Support for attention free models in V1

christian-pinto · christian-pinto · commit bec56282e199 · 2025-06-24T10:43:08.000Z
diff --git a/vllm/v1/core/kv_cache_manager.py b/vllm/v1/core/kv_cache_manager.py
@@ -63,6 +63,53 @@ def new_empty(self) -> "KVCacheBlocks":
         """Creates a new KVCacheBlocks instance with no blocks."""

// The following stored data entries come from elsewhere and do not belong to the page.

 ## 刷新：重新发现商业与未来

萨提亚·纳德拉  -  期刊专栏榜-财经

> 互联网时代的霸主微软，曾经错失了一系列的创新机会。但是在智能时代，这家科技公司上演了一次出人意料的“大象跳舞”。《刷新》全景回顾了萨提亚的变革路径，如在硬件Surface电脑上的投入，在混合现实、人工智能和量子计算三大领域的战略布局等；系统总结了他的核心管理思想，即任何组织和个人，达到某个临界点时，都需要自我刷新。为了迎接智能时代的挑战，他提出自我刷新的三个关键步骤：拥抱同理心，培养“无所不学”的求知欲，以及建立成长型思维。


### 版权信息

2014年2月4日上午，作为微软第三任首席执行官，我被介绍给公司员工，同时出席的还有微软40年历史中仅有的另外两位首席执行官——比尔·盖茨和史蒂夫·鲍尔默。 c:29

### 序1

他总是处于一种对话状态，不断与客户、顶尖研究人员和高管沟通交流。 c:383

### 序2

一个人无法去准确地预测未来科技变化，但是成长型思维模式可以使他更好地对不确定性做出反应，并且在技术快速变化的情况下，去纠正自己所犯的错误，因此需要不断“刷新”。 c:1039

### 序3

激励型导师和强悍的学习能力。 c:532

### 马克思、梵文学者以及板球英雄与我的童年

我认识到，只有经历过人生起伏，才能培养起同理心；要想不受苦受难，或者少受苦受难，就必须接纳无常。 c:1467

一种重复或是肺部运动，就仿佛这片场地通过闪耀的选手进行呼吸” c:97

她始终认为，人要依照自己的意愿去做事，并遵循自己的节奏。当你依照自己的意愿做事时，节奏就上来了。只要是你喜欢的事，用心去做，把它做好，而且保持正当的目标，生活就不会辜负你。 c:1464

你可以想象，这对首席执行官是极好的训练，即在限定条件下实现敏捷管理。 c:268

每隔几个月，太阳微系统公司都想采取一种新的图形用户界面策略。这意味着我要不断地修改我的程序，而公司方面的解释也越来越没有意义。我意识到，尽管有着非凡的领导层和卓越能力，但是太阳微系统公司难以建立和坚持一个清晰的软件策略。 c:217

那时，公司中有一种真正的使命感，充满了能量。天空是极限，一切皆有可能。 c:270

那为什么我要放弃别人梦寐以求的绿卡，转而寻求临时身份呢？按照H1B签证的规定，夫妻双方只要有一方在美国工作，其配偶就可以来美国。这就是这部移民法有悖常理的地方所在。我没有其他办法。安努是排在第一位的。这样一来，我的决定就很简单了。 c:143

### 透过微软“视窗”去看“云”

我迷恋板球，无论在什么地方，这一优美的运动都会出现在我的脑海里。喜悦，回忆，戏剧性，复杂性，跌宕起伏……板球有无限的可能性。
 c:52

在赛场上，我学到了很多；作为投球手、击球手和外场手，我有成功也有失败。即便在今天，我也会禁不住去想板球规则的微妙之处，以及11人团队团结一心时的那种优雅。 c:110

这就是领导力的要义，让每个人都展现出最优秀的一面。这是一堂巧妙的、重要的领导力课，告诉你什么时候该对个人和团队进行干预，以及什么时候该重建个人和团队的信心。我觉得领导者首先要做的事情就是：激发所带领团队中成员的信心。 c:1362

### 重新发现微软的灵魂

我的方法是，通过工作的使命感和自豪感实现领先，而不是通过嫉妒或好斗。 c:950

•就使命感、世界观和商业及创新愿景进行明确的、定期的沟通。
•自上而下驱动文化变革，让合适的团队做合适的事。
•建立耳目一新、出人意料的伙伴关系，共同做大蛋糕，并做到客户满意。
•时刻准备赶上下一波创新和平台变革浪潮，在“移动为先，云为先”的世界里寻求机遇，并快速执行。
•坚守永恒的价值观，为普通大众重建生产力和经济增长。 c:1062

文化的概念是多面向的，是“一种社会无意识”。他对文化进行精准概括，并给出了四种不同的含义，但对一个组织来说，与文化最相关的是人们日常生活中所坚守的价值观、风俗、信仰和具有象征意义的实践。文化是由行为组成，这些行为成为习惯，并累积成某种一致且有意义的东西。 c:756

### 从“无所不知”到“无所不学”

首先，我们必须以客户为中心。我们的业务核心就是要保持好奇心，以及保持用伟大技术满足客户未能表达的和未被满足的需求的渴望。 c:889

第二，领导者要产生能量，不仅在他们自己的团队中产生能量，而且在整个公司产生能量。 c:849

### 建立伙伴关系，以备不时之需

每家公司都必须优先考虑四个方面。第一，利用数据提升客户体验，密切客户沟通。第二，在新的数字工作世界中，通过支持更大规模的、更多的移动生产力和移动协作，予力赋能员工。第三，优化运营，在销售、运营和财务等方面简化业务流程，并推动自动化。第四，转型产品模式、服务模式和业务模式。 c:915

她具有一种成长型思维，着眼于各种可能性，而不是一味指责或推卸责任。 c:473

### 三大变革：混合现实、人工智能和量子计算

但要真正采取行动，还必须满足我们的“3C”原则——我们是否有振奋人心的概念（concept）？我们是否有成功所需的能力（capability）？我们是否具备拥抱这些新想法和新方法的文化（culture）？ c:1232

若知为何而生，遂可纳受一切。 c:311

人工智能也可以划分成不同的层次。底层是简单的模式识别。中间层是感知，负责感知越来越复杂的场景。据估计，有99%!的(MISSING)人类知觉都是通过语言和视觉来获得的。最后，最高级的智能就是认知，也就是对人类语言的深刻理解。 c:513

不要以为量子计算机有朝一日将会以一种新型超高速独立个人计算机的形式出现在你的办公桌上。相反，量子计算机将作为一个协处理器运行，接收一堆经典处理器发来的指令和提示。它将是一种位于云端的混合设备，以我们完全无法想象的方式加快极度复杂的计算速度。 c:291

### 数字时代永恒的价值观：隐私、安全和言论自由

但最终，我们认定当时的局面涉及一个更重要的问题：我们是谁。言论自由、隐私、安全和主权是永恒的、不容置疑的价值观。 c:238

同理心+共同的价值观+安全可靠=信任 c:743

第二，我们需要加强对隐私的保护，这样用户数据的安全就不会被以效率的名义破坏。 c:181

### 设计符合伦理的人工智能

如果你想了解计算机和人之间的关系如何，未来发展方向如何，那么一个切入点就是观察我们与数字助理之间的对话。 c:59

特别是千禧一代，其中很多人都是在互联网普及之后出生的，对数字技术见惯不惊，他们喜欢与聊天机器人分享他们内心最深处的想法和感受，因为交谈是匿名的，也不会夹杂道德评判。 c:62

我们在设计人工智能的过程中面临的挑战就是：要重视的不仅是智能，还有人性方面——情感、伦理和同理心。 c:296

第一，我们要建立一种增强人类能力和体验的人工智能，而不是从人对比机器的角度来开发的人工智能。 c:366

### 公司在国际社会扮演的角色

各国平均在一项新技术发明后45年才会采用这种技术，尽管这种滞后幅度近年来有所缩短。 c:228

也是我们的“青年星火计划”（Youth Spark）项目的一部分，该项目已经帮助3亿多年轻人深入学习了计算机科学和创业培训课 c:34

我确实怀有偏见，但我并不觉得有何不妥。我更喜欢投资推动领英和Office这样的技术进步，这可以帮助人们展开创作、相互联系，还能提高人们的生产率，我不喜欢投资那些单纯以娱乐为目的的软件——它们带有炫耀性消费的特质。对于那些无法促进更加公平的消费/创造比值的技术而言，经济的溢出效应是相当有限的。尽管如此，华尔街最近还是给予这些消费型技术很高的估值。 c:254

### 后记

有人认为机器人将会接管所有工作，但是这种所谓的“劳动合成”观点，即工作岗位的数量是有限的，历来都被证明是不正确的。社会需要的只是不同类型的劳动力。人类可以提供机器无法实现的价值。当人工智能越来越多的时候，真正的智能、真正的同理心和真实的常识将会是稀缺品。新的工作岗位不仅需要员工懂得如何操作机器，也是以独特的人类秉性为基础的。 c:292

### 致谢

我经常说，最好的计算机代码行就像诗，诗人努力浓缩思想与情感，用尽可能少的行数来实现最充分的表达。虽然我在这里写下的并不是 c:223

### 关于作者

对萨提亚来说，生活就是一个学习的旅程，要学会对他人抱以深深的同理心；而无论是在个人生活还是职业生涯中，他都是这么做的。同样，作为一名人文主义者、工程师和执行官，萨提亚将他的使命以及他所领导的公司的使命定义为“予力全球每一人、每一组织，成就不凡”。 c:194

         return KVCacheBlocks(tuple([] for _ in range(len(self.blocks))))
 
+class DummyKVCacheManager:
+    @property
+    def usage(self) -> float:
+        return 0.0
+
+    def make_prefix_cache_stats(self) -> Optional[PrefixCacheStats]:
+        return None
+
+    def get_computed_blocks(self,
+                            request: Request) -> tuple[KVCacheBlocks, int]:
+        return(KVCacheBlocks([]), 0)
+
+    def allocate_slots(
+        self,
+        request: Request,
+        num_new_tokens: int,
+        num_new_computed_tokens: int = 0,
+        new_computed_blocks: Optional[KVCacheBlocks] = None,
+        num_draft_tokens: int = 0,
+        num_lookahead_tokens: int = 0,
+        delay_cache_blocks: bool = False,
+    ) -> Optional[KVCacheBlocks]:
+        #if we do not return a KV cache block requests are unschedulable
+        return KVCacheBlocks([KVCacheBlock(block_id=0)])
+
+    def free(self, request: Request) -> None:
+        pass
+
+    def reset_prefix_cache(self) -> bool:
+        return True
+
+    def get_num_common_prefix_blocks(
+        self,
+        request: Request,
+        num_running_requests: int,
+    ) -> list[int]:
+        return []
+
+    def free_block_hashes(self, request: Request) -> None:
+        pass
+
+    def take_events(self) -> list[KVCacheEvent]:
+        return []
+
+    def get_block_ids(self, request_id: str) -> list[list[int]]:
+        """Get the block ids of a request."""
+        return []
 
 class KVCacheManager:
 
diff --git a/vllm/v1/core/sched/scheduler.py b/vllm/v1/core/sched/scheduler.py
@@ -18,7 +18,7 @@
 from vllm.multimodal import MULTIMODAL_REGISTRY, MultiModalRegistry
 from vllm.v1.core.encoder_cache_manager import (EncoderCacheManager,
                                                 compute_encoder_budget)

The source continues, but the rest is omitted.